Did you change rooms? Can you sketch out the layout for us?

Some things to try:

- If your receiver has an auto calibration you might want to run that. If you did already, make sure that the room correction is engaged on the receiver.
- Make sure your surrounds are a little above ear level and at 90-100 degrees of your listening position. 
- Try to have the tweeters of the front three speakers at the same height and close to ear level when sitting.
- You might also want to consider placing room treatments on the first reflection points.
- If you have a hard floor try putting a thick throw rug down between you and the screen
- If there is a coffee table between you and the screen, try removing it or replacing it with a soft ottoman


----------



## jbear33 (Jan 4, 2009)

I have all of my front speakers in line with each other and nothing in front of them, all at ear level. Would crossover have anything to do with affecting the sound? Im using small speakers rated at about 120, and set to small. My reciever has a set x-over at 80. I tried using the Avia trick of using the phase test to get them in line,and it works a little. I have an open doorway to the left of my seat and an opening behind the seat leading to the kitchen.Another open doorway by my right speaker. My surrounds are 8 ft away and mains are 13 ft. away. Wish i had a closed room, but this is what i have to work with. Are my surrounds too close? Would I be able to reflect them to sound better? Please help


----------



## bambino (Feb 21, 2010)

I'm curious to what you changed. I would say your surrounds are actually pretty far away.:dontknow:


----------



## eugovector (Sep 4, 2006)

Have you set your levels using an spl meter, or any other means?


----------



## jbear33 (Jan 4, 2009)

I used an analog meter from Radio Shack set to 80 db, test tones from Avia disc.


----------



## eugovector (Sep 4, 2006)

The only thing I can say is to setup your speakers in position and volume level to accepted standards, and make sure your source material is 5.1 and being decoded as such.

Is it possible that, in your old setup, you were running your surrounds a little hot, and now that they are properly set, you're not getting as much of the surround effect as you were used to?


----------



## MatrixDweller (Jul 24, 2007)

When you say rated at 120 do you mean Hz or Db?

If they're rated to 120Hz then you might want to set your crossover level higher.

I found that I had to increase the level on my surrounds a little to hear them better (to my liking).

Another question...Are your surrounds mono-pole or di/bi-bole?

If they are bi-pole then the openings in your room could be causing the loss of sound you were used to.
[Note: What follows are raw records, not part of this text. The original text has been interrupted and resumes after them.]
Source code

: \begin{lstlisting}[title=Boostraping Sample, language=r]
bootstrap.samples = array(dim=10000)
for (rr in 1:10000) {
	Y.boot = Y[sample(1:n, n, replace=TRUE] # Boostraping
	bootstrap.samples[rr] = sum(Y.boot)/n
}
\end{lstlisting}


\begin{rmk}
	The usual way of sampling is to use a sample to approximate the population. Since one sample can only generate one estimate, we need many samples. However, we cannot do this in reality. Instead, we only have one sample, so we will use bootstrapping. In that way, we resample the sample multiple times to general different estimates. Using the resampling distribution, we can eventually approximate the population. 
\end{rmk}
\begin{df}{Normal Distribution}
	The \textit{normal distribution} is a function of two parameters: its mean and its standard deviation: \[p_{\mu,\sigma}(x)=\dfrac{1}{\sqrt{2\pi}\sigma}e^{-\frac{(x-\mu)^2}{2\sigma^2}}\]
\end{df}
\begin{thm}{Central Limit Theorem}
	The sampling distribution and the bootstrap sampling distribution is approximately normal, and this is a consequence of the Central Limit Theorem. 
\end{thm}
The openings could be sucking out the reflections that make the rear of the room diffuse.


----------



## jbear33 (Jan 4, 2009)

I tried turning my surround speakers toward the side walls and it started to sound a lot more like i want it to. Think i might experiment with closing the openings behind me to see if it might make a difference. Ill try a thick curtain behind me first, then if it works Ill try negotiating with the wife to see what we can do to seal it up. Im using monopole speakers, BTW.


----------



## jbear33 (Jan 4, 2009)

It helped a little but i think maybe using bipole speakers might be better,or else finding a way to reflect the speakers im using now. I need a way to have the sound spread all across the back of the room somehow. thank you for your help!!


----------



## gdstupak (Jul 13, 2010)

Point the surround speakers up toward the ceiling. Letting the sound bounce off the ceiling might give you the effect you're listening for.


----------